**SUPPLIED INFORMATION**
────────────────────────────────────────

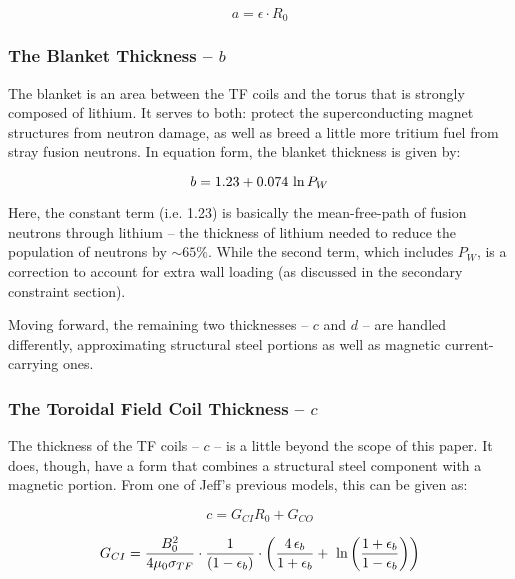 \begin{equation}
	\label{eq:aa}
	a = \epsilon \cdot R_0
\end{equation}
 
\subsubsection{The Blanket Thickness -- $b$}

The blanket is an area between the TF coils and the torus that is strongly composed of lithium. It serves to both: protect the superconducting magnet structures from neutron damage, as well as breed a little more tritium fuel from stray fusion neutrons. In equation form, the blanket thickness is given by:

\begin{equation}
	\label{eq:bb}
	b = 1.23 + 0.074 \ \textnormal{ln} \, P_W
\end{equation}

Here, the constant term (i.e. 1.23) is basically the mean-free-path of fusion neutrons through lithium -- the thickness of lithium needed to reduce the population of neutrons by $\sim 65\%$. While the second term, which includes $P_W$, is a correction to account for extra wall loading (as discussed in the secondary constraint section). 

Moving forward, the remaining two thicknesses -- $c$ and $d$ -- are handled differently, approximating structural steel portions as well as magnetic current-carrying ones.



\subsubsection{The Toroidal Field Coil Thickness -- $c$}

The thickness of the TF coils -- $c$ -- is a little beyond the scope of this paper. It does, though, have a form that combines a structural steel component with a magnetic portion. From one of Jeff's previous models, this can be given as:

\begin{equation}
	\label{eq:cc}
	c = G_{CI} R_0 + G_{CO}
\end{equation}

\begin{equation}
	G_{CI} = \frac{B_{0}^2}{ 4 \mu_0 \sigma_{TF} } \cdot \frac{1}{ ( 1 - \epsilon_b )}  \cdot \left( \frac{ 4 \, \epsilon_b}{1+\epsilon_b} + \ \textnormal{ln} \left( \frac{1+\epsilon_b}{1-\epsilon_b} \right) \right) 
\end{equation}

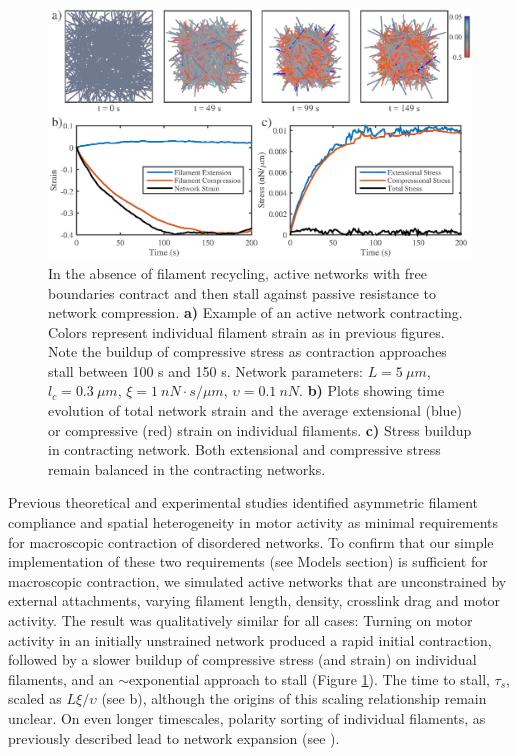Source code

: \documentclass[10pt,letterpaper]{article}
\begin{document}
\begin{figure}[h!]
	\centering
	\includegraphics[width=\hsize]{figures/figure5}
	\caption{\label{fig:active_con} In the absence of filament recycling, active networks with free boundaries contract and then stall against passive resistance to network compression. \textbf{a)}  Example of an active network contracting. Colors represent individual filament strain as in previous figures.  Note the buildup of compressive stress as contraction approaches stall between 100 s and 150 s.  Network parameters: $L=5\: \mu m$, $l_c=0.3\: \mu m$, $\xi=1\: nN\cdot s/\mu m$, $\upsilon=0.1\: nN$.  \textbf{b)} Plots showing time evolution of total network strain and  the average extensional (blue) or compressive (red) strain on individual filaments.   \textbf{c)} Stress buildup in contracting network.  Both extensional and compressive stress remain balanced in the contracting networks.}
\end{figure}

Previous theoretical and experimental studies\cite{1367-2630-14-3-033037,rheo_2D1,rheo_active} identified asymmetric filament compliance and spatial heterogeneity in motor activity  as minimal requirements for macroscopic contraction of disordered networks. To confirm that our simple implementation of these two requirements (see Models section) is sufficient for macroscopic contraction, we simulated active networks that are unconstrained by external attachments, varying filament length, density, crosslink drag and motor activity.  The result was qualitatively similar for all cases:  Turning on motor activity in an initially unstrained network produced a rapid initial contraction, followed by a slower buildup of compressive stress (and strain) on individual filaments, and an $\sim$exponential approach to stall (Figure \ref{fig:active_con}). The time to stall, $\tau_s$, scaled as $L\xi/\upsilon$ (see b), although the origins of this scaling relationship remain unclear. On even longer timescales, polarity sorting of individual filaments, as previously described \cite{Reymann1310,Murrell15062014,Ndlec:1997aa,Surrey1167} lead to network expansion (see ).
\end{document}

────────────────────────────────────────

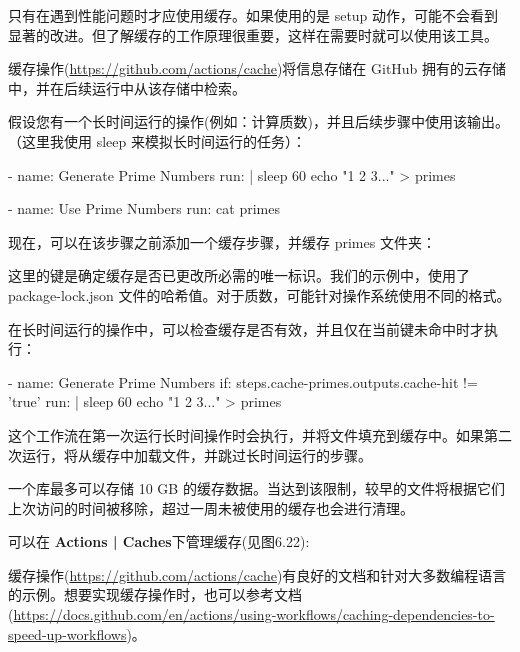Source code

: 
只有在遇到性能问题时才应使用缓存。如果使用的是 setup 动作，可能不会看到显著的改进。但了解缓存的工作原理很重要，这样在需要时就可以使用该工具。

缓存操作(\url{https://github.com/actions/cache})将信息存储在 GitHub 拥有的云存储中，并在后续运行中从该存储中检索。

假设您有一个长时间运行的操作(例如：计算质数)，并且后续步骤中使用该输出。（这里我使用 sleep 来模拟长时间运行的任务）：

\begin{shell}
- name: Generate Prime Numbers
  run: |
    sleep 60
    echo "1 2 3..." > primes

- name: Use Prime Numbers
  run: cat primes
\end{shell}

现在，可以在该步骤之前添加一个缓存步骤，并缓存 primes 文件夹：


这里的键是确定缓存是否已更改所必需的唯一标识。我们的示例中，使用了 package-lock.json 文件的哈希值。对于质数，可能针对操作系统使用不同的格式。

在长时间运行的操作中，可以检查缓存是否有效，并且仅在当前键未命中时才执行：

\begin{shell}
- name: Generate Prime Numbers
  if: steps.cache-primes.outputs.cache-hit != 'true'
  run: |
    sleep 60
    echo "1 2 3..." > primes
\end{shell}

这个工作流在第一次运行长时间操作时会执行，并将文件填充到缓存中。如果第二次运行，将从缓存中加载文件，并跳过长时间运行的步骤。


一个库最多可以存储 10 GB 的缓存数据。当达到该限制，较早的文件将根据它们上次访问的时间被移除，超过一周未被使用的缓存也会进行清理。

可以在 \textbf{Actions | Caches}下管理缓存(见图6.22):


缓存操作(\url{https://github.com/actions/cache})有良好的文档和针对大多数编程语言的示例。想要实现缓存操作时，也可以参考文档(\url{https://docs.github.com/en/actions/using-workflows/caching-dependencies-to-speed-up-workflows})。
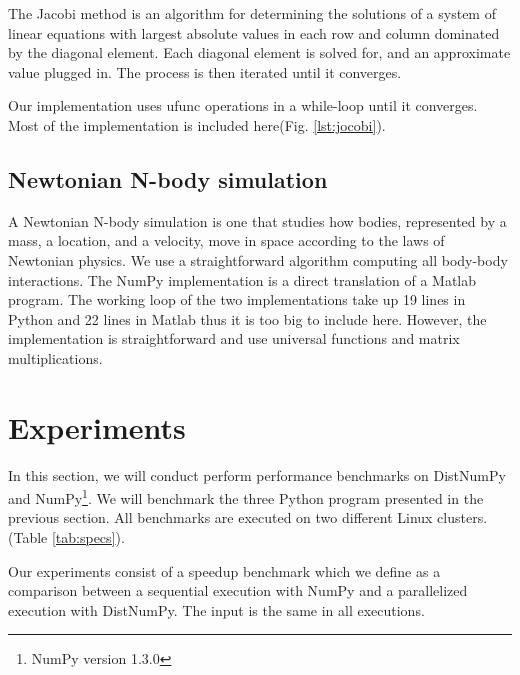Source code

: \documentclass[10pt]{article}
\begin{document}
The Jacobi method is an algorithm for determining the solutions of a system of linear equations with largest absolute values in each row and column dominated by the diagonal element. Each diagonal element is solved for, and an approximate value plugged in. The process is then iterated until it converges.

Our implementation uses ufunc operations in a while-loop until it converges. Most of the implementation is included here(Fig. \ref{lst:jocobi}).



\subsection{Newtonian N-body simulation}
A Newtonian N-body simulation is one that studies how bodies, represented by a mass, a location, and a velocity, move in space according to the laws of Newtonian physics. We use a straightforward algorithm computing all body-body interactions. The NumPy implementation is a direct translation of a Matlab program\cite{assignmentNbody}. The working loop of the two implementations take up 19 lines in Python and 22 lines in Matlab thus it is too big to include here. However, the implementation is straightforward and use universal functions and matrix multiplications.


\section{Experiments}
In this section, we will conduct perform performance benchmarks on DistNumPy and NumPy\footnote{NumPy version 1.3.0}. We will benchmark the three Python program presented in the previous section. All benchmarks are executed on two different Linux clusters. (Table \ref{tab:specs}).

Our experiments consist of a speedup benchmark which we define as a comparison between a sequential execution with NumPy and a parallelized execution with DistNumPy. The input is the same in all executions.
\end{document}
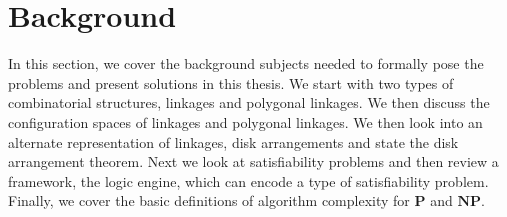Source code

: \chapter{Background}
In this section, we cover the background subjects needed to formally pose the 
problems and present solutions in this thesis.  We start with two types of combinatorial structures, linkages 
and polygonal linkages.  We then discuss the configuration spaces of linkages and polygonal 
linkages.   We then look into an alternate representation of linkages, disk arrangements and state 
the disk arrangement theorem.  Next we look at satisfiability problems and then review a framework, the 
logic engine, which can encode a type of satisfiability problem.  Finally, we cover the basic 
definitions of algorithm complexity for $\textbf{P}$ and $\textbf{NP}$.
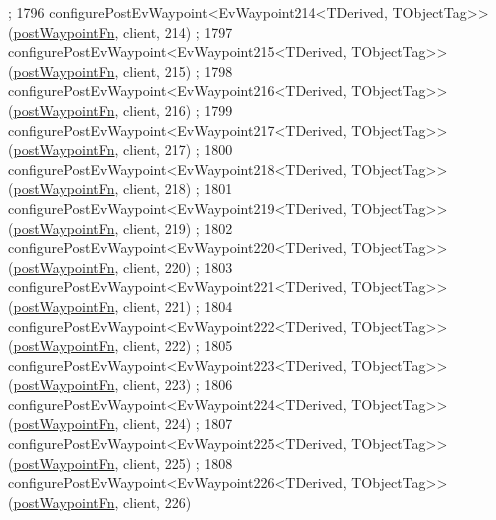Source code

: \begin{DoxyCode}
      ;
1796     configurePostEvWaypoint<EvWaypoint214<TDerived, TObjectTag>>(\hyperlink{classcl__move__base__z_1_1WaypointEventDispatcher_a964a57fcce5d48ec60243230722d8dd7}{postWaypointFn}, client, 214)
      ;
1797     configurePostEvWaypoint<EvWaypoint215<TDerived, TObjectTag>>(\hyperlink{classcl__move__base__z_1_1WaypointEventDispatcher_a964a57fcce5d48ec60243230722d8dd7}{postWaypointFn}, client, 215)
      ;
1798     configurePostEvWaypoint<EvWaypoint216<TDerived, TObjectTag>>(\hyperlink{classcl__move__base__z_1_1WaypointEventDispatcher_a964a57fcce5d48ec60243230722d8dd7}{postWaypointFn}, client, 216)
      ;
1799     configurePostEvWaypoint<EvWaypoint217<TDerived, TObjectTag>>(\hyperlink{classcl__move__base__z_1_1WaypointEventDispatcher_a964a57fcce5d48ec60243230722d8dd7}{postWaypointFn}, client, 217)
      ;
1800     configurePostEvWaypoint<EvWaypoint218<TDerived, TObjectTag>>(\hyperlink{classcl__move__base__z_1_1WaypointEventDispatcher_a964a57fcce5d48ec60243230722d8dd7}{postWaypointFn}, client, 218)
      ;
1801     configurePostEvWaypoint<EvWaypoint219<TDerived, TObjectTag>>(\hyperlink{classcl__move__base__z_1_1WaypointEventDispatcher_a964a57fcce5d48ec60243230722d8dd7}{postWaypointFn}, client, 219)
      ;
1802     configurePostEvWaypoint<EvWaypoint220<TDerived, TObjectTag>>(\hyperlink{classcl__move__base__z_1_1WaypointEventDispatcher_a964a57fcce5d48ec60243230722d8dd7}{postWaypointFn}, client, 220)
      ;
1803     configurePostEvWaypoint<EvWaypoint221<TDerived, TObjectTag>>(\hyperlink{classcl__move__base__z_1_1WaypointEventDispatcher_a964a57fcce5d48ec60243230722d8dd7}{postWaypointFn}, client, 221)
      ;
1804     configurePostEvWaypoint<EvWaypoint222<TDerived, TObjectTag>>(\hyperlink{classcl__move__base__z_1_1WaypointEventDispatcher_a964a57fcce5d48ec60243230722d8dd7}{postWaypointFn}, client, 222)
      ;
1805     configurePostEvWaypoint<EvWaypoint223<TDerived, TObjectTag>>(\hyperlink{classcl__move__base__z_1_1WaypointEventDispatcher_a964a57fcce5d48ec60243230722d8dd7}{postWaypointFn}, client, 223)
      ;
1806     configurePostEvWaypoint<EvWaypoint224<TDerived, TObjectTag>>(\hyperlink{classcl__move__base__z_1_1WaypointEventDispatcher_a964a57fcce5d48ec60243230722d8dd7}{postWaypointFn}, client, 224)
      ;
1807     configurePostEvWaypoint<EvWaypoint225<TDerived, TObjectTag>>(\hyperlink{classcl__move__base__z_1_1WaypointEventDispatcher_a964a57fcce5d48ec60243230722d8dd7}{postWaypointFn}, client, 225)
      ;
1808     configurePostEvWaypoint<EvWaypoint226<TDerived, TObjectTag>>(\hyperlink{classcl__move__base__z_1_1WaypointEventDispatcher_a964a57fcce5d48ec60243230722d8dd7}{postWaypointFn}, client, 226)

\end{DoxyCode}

────────────────────────────────────────

**WHAT THE TASK ASKS**
With the line holding "b = 1.23 + 0.074" as the first and the line holding "Toroidal Field Coil" as the last, please transcribe exactly the lines of the material above in that range and nothing else.

**YOUR SOLUTION**
	b = 1.23 + 0.074 \ \textnormal{ln} \, P_W
\end{equation}

Here, the constant term (i.e. 1.23) is basically the mean-free-path of fusion neutrons through lithium -- the thickness of lithium needed to reduce the population of neutrons by $\sim 65\%$. While the second term, which includes $P_W$, is a correction to account for extra wall loading (as discussed in the secondary constraint section). 

Moving forward, the remaining two thicknesses -- $c$ and $d$ -- are handled differently, approximating structural steel portions as well as magnetic current-carrying ones.



\subsubsection{The Toroidal Field Coil Thickness -- $c$}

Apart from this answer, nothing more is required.